Upper Jaw Surgery : Le Fort 1 Maxillary Osteotomy
Upper jaw surgery is technically referred to as “Le fort 1 maxillary osteotomy”.
Why do upper jaw surgery?
The upper jaw can be moved forward to improve the upper lip and midfacial support and correct a negative underbite. The upper jaw can also be impacted or moved upwards to reduce a gummy smile. It can also be rotated to correct asymmetry. The upper jaw can also be impacted at the back to allow the lower jaw to rotate upwards to close an open bite of the front teeth.
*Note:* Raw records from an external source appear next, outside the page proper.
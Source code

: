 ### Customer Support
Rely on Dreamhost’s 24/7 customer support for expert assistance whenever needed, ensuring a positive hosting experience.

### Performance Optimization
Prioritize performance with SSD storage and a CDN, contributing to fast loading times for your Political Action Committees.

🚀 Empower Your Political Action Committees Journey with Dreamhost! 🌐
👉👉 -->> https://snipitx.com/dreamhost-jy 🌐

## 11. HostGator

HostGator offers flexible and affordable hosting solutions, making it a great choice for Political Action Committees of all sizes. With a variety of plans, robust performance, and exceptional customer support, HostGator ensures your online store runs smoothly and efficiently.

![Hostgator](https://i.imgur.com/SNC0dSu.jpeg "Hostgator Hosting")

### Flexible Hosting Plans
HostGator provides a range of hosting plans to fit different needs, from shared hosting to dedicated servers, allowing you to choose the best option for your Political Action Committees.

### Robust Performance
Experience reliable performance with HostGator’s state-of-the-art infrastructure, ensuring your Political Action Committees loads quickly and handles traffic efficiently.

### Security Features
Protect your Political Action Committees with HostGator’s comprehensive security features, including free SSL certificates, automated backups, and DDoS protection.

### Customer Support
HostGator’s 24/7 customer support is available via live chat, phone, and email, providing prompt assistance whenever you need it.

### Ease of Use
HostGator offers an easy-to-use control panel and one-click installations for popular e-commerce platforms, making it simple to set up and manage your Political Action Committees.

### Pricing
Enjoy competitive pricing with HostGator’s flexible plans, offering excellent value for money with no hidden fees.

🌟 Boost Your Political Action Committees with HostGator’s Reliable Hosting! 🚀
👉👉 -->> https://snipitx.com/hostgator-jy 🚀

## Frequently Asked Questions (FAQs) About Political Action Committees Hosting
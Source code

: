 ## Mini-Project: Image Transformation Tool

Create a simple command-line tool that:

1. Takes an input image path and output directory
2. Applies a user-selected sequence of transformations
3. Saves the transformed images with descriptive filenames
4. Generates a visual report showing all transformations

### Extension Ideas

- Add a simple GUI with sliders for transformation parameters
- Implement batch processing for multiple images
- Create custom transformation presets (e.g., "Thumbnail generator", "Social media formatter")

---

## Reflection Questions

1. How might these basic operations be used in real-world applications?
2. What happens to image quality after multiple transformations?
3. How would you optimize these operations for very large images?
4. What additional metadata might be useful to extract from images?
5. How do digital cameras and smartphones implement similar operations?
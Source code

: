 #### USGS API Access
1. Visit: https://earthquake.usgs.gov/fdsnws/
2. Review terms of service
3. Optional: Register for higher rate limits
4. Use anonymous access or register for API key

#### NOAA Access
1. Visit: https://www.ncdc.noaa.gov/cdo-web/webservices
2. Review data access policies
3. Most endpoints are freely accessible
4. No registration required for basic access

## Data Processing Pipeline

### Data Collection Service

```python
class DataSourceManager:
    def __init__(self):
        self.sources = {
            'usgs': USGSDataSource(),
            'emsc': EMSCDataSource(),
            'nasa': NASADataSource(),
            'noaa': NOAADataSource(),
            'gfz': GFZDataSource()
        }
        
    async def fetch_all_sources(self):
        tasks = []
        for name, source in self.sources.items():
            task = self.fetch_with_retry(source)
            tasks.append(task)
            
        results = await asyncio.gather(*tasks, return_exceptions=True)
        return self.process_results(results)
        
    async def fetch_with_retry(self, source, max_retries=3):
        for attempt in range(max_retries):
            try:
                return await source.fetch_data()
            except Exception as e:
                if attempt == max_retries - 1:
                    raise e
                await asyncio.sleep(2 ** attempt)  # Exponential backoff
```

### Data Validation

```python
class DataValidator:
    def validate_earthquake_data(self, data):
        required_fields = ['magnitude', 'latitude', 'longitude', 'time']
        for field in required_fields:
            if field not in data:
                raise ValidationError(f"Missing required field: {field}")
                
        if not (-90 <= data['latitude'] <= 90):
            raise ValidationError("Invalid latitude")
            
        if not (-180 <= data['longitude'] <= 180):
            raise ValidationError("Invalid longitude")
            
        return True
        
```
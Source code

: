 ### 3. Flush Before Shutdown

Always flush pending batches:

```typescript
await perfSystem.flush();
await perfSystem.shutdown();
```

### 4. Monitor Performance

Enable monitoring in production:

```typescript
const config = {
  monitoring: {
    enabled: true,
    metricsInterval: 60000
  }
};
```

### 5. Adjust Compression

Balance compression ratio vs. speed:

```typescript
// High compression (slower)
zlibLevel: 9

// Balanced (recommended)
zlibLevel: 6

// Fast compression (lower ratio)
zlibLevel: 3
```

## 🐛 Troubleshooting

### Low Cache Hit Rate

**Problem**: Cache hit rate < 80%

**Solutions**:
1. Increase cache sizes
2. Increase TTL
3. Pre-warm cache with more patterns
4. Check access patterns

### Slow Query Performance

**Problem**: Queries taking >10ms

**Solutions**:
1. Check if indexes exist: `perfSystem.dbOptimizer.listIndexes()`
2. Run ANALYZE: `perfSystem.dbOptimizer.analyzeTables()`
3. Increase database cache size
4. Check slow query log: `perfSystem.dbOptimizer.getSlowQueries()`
How is upper jaw surgery done?
Incisions are made in the gum-line under the upper lip. There are no skin incisions and no facial scarring. The bone in the upper jaw is very thin and can be cut with a micro-saw blade from just under the nose all the way back to behind the last molar teeth. The upper jaw can then be separated and mobilized and moved to the new planned position. The movements have been precisely pre-planned prior to surgery using computerized 3-D software with 3-D printed surgical templates to reproduce the planned movements during surgery. The new position of the upper jaw is fixed using titanium mini-plates and mini-screws. The plates and screws are made from medical grade titanium and are biocompatible so they can stay in place indefinitely. Each plate is precisely bent and shaped to fit over the bone to hold the jaw into the new position. The wires are then released and the jaws are no longer wired together as the plates and screws are now maintaining the new position. Studies have shown titanium to be inert and integrate well with bone. Even though there is no need to wire the teeth together, light dental elastics are placed between the teeth in the immediate post-operative period (usually 4 elastics are used) and patients are later taught to change the elastics daily and these can be removed during eating and cleaning of teeth.
Most patients worry about the pain after surgery however, the pain and discomfort is quite manageable. During surgery, a long-acting local anaesthetic is given so that patients wake up with the local anaesthetic still taking effect and do not initially experience much pain. Patients are connected to a “drip” attached to an automatic pain medication dispenser (“Patient Controlled Analgesia”) which they can activate by pressing a button to provide pain relief. This is removed once patients no longer are using it which is usually in 48 hours after which time oral pain medication is well tolerated.